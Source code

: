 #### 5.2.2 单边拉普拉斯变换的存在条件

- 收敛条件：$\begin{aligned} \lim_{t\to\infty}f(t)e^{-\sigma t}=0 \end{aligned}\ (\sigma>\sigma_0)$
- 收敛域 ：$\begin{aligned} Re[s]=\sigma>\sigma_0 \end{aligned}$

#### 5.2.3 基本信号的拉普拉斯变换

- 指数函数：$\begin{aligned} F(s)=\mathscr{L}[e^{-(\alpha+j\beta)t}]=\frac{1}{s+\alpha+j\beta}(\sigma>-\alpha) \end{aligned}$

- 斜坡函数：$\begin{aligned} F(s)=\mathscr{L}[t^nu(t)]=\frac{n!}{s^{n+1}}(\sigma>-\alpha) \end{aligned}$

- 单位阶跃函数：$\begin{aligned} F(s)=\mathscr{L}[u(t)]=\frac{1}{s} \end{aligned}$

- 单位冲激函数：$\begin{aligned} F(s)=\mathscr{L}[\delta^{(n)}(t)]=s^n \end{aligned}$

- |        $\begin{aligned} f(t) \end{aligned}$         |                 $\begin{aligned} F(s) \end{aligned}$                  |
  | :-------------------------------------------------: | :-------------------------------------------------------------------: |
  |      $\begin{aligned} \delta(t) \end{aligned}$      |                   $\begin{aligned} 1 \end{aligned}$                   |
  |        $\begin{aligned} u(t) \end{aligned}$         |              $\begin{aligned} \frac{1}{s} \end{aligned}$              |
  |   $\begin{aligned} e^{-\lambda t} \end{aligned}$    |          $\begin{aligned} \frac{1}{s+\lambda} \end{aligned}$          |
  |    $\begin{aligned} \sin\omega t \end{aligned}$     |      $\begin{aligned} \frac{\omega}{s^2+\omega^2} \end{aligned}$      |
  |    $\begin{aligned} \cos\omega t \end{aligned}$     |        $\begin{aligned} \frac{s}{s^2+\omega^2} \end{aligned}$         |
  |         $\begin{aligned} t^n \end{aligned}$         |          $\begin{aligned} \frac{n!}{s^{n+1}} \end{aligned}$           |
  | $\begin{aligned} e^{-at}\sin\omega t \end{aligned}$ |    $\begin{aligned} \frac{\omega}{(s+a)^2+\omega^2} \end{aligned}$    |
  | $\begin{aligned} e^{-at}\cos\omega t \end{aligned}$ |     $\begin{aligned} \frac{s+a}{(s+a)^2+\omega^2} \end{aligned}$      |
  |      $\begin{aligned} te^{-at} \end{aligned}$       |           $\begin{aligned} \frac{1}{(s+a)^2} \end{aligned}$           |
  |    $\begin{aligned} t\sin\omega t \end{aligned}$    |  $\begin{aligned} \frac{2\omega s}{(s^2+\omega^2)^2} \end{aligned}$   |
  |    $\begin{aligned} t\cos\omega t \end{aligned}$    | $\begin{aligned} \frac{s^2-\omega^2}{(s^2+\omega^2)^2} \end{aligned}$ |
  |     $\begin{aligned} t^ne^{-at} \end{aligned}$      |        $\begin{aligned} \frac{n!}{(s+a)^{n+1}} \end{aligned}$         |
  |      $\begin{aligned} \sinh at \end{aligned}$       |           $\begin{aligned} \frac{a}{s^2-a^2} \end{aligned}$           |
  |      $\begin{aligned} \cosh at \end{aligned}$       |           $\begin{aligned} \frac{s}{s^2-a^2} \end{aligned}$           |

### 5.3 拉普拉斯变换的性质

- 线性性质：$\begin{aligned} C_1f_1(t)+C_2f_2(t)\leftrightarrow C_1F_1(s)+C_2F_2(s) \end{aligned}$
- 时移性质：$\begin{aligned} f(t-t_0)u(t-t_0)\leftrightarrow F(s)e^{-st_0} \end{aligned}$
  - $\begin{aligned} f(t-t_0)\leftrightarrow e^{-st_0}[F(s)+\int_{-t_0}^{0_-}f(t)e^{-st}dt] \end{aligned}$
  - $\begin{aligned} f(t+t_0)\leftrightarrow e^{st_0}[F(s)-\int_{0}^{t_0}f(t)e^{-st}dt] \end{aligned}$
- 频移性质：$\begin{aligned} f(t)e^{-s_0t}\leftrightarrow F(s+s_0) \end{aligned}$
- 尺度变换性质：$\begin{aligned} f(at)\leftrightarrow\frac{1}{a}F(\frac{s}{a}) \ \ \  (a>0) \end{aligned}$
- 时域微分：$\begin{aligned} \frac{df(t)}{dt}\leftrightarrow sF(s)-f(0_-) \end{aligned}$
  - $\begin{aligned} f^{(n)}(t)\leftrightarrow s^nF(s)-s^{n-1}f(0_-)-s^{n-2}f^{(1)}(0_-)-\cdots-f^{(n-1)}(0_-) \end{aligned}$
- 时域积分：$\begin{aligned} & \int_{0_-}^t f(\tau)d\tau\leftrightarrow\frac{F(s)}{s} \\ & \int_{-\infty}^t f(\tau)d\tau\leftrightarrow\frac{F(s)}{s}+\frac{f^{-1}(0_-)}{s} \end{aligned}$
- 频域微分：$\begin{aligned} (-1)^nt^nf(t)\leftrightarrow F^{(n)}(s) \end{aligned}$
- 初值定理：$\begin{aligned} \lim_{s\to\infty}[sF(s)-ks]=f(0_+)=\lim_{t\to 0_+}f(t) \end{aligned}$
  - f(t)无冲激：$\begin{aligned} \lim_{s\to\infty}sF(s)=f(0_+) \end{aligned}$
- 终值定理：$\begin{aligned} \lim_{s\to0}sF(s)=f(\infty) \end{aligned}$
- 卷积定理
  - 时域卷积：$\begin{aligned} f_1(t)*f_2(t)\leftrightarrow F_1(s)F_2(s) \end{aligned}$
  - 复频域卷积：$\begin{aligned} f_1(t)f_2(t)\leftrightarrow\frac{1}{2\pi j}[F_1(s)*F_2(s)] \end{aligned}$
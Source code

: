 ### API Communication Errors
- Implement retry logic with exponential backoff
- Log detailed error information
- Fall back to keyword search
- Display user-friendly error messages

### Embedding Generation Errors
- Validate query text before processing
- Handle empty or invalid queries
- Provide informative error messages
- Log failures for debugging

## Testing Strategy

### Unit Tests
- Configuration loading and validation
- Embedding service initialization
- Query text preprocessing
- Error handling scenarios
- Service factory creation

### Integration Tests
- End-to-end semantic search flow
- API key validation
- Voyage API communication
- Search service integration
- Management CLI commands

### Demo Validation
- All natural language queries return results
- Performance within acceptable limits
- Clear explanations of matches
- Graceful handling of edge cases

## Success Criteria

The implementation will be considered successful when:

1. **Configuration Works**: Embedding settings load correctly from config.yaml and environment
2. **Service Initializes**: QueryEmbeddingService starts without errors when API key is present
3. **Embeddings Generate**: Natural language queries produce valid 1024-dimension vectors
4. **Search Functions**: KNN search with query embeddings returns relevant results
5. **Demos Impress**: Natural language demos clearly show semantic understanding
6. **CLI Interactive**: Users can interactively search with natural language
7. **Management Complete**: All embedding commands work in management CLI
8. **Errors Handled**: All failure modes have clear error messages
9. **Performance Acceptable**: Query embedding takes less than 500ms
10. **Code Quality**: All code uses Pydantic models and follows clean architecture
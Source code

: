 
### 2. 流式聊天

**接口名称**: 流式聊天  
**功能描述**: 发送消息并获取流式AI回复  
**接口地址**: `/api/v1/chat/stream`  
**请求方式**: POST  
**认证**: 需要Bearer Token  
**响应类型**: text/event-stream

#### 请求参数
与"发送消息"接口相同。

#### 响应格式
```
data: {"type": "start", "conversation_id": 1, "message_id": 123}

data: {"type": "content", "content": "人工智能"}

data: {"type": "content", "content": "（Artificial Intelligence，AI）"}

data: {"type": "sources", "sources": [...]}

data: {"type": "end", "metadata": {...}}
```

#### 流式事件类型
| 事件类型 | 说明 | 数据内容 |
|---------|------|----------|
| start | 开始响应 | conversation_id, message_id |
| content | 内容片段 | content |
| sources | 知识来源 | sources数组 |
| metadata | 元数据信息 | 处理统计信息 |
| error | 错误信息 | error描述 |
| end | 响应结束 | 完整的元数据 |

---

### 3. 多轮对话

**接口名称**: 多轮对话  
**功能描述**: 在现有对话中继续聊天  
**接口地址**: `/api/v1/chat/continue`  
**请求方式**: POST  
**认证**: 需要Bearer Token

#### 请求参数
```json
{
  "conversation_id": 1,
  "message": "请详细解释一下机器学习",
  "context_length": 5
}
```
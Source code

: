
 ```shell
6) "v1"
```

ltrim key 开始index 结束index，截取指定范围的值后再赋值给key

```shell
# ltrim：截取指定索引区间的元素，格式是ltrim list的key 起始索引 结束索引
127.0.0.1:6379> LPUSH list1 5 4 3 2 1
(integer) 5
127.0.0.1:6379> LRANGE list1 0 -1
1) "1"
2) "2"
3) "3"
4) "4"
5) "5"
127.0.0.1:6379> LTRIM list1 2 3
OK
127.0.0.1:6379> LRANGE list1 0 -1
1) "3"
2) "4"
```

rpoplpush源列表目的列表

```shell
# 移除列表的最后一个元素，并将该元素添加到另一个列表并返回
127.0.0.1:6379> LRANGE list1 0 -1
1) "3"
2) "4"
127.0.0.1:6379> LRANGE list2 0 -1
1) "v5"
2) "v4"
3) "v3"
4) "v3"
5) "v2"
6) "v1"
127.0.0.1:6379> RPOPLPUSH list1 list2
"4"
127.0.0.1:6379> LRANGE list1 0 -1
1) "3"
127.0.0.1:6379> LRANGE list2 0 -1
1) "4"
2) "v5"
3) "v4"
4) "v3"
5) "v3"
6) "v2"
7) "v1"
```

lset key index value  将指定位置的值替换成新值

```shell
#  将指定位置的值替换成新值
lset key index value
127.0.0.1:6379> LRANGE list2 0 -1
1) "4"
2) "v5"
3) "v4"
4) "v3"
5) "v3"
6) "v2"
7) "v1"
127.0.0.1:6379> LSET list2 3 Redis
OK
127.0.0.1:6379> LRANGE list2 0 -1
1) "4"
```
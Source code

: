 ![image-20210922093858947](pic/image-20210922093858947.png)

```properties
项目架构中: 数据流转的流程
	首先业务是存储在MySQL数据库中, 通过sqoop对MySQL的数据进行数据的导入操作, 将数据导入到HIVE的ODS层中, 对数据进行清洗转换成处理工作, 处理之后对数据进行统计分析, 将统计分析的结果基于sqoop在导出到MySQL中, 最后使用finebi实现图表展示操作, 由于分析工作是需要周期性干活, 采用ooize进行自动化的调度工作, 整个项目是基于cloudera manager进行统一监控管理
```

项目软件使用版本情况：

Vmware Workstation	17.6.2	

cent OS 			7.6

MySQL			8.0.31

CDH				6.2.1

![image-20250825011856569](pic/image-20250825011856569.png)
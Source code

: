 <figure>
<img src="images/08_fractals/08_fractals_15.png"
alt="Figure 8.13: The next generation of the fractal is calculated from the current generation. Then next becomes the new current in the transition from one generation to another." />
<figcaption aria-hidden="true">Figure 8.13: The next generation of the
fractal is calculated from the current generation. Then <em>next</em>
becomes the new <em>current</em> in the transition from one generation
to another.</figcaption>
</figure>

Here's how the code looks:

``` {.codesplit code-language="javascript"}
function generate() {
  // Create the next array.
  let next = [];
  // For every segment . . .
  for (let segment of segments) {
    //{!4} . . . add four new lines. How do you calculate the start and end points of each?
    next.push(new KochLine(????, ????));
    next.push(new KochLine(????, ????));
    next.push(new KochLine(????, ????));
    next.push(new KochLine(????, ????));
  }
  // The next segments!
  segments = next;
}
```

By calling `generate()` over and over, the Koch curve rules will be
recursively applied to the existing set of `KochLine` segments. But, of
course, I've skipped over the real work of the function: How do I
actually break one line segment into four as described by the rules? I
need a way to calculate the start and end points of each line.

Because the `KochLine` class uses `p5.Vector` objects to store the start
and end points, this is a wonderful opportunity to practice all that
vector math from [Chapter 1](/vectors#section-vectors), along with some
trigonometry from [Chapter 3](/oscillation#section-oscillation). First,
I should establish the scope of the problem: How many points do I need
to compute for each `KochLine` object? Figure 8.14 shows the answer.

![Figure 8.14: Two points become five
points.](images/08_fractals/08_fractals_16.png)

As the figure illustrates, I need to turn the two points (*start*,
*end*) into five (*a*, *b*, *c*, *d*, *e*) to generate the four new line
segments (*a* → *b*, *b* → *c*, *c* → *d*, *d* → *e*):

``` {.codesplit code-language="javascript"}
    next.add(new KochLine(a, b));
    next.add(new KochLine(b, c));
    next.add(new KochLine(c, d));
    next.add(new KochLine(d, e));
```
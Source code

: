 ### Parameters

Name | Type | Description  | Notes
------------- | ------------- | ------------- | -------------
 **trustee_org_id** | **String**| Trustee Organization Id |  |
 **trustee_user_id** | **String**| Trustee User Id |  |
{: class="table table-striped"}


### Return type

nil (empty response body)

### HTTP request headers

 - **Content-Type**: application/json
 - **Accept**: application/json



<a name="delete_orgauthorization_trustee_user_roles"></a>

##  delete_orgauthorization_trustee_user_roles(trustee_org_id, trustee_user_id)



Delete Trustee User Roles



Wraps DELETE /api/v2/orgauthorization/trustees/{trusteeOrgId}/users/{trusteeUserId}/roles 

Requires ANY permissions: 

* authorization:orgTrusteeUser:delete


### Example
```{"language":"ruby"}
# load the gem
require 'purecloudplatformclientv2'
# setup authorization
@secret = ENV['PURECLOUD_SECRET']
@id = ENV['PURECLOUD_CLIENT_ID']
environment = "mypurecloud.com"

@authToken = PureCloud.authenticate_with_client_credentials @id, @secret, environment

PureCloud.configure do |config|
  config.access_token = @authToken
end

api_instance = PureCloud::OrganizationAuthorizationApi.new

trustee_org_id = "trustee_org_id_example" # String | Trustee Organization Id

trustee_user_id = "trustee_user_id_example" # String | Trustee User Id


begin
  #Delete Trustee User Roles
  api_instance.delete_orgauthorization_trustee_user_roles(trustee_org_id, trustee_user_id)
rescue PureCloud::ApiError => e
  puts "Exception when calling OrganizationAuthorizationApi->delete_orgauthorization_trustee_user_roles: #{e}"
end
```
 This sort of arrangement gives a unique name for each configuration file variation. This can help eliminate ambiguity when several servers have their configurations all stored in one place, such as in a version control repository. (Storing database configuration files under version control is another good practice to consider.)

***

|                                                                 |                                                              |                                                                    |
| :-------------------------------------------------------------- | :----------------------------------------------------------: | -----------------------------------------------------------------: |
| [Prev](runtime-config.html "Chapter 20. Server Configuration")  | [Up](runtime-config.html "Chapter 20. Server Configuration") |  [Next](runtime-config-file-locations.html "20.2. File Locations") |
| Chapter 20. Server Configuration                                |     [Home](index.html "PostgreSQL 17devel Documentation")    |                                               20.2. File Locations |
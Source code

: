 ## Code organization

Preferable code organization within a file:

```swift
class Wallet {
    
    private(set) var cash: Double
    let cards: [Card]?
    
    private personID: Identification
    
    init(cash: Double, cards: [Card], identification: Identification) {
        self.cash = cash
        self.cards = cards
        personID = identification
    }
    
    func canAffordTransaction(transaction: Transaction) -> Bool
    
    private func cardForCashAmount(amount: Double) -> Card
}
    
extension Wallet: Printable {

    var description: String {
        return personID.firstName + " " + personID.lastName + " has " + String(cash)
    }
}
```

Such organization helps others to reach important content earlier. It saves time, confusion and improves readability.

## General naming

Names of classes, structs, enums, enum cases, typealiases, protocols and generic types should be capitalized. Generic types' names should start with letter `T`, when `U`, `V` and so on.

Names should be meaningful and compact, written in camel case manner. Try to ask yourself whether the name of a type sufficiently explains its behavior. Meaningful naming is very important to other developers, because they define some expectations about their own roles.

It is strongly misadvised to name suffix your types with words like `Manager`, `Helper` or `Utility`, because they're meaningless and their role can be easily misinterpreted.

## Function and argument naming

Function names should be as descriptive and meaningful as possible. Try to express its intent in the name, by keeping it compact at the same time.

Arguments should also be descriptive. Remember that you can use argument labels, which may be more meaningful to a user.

※

EXERCISE INSTRUCTIONS. Report the number of lines in these entries that hold the word "empty". Add nothing else.

RESPONSE TO THIS EXERCISE. 2